Washington pledged 31 Abrams to Kiev back in January, several months before the Ukrainian Army kicked off its ill-fated summer counteroffensive, but held off on delivering the refurbished equipment for months, swapping out the tanks’ secretive Chobham composite armor in favor of cheaper, weaker protection. All 31 made it into the country by mid-October.
The Abrams’ arrival follows the deployment of 14 British-made Challenger 2 tanks to Ukraine in March. Kiev held off on using the highly pampered British MBTs on the battlefield until September, when at least two of the heavy armored behemoths were destroyed in heavy fighting in Zaporozhye shortly after being deployed.
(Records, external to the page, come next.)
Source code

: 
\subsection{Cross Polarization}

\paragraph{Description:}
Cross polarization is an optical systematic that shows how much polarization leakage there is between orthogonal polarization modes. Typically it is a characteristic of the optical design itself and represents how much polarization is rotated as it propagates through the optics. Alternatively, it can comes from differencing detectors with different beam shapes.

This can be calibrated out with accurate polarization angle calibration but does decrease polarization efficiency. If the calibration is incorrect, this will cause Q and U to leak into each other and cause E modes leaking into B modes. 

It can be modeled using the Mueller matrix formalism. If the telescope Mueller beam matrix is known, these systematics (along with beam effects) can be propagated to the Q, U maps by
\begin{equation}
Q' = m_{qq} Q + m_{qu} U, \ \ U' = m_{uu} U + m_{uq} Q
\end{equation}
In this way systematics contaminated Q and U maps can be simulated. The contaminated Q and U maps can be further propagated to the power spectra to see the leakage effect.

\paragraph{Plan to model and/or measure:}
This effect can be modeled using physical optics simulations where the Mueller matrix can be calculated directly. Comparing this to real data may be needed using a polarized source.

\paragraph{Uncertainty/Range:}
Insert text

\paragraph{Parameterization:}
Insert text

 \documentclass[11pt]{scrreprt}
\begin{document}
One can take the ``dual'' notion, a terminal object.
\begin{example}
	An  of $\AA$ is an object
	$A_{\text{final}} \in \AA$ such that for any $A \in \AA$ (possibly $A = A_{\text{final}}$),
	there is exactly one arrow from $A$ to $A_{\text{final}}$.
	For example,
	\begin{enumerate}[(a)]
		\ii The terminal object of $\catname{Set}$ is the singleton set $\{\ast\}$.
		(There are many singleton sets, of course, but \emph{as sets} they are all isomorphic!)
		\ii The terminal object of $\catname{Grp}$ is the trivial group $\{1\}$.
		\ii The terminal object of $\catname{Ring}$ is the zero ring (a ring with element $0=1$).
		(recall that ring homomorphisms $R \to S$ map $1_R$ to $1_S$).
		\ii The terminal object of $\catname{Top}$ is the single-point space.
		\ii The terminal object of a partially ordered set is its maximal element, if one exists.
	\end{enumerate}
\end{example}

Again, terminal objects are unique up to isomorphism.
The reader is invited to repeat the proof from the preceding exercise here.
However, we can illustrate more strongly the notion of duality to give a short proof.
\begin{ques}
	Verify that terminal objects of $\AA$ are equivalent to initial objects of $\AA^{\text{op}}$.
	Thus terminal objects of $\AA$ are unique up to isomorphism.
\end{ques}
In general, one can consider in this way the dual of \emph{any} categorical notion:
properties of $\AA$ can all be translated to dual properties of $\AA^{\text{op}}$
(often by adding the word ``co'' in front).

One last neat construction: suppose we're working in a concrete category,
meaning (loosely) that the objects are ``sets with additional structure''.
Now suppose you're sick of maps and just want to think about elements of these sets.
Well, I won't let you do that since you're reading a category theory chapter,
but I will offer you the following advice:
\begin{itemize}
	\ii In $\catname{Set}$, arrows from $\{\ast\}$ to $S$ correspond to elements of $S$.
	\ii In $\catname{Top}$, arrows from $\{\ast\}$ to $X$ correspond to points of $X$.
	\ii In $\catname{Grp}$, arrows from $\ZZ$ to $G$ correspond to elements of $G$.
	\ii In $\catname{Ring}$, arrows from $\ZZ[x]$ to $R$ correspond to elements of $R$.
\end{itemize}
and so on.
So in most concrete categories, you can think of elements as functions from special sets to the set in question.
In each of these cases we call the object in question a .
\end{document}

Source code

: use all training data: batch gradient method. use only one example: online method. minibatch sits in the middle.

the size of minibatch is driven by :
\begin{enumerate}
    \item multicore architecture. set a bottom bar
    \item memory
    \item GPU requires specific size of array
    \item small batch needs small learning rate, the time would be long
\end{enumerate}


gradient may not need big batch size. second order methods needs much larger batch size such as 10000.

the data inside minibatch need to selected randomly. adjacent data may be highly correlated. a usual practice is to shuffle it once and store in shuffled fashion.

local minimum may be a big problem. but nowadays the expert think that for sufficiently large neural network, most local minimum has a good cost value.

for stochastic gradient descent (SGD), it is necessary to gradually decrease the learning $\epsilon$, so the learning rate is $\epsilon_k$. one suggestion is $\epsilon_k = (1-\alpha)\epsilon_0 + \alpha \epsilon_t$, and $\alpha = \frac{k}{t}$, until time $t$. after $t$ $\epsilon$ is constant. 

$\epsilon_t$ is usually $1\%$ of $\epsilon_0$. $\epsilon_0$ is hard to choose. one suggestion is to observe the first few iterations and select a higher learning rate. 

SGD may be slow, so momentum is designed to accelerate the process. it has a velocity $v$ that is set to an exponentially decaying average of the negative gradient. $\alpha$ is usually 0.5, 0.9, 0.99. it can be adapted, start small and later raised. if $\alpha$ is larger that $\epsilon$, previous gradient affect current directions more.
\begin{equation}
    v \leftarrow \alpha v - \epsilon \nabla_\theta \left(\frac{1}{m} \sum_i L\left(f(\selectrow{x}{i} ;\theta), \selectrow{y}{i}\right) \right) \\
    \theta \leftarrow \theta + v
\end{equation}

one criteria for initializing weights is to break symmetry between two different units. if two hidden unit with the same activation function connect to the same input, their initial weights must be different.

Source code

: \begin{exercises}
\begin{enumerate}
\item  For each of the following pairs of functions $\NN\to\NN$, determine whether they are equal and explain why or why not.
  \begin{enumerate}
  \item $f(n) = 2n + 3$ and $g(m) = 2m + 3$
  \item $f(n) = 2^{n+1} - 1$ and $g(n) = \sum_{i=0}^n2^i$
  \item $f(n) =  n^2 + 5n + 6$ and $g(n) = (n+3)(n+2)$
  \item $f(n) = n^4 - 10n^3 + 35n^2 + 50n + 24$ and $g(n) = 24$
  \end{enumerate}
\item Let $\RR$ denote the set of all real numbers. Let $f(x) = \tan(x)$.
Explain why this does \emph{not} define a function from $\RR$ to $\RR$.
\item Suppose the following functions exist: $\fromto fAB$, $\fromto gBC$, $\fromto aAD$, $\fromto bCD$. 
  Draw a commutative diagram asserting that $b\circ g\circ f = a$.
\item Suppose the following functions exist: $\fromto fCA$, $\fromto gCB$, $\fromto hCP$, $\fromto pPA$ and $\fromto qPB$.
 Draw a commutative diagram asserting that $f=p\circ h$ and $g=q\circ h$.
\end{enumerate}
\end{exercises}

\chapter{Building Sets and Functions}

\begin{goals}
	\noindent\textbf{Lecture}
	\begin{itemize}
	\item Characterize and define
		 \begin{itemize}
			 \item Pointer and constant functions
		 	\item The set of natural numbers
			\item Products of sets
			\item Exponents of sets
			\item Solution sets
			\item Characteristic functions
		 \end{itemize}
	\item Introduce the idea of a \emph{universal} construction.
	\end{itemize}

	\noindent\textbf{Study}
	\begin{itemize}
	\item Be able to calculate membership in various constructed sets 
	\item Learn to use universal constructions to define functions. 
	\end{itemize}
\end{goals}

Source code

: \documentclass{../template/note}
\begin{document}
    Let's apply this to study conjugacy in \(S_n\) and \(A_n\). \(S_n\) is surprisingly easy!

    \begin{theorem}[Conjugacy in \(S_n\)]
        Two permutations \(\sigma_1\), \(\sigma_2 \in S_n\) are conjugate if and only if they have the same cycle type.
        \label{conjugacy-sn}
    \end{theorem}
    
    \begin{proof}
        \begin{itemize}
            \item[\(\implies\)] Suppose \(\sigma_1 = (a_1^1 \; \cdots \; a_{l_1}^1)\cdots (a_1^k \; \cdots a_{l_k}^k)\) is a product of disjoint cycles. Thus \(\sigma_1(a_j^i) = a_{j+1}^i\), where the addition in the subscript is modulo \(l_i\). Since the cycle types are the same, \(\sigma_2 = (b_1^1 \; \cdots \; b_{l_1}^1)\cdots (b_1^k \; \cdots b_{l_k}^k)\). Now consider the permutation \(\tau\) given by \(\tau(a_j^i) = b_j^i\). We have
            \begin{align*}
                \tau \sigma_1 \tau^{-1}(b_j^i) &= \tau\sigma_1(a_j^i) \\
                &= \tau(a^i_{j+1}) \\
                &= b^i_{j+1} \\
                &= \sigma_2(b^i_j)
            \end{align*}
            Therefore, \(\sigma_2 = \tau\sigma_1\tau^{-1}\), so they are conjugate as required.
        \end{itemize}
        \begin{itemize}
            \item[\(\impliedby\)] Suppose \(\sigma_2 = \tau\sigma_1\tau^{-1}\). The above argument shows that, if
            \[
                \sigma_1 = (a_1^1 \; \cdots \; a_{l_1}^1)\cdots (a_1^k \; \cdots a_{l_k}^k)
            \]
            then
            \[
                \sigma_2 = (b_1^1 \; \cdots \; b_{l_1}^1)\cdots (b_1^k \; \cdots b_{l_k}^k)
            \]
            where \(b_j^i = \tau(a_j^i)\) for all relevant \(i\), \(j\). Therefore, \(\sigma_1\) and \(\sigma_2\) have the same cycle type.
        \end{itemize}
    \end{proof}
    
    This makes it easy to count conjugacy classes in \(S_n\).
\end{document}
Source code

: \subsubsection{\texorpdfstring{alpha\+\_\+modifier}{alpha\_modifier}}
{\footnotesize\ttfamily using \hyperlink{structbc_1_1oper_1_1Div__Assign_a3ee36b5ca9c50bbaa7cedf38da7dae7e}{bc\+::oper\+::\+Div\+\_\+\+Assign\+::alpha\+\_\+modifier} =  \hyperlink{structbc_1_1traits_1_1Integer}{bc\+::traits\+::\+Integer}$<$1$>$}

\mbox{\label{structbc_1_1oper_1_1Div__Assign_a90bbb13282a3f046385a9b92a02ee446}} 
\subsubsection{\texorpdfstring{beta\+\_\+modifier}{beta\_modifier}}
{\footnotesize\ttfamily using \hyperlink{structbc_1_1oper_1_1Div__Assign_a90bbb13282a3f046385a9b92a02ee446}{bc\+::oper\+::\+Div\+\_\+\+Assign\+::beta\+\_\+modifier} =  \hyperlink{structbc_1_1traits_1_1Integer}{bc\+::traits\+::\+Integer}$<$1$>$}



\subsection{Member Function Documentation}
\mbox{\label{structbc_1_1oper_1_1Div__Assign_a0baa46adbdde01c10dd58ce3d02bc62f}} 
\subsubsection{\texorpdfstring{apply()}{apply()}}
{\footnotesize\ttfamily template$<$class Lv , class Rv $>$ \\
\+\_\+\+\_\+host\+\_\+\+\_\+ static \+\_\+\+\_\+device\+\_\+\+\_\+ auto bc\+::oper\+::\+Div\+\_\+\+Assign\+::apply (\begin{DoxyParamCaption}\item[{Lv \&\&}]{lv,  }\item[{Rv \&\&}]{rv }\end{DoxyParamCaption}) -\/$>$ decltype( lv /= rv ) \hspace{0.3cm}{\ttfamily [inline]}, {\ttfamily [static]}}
The rationale behind the invention of depleted uranium ordnance is three-fold: their incredible armor-piercing capabilities, lower cost compared to tungsten ore-based penetrator projectiles, and the opportunity to ‘recycle’ spent nuclear fuel a country may have lying around, in this case by firing it at the enemy. As DU-equipped shells are fired, molten bits of uranium slough off the penetrator, enabling projectiles pierce deep into even the thickest of enemy armor.
The main downside of DU weapons relates to the radioactive record of destruction they leave wherever they’re used, resulting in alarming rates of cancers and other health problems, both among residents of countries attacked using the weapons, and among military personnel using them.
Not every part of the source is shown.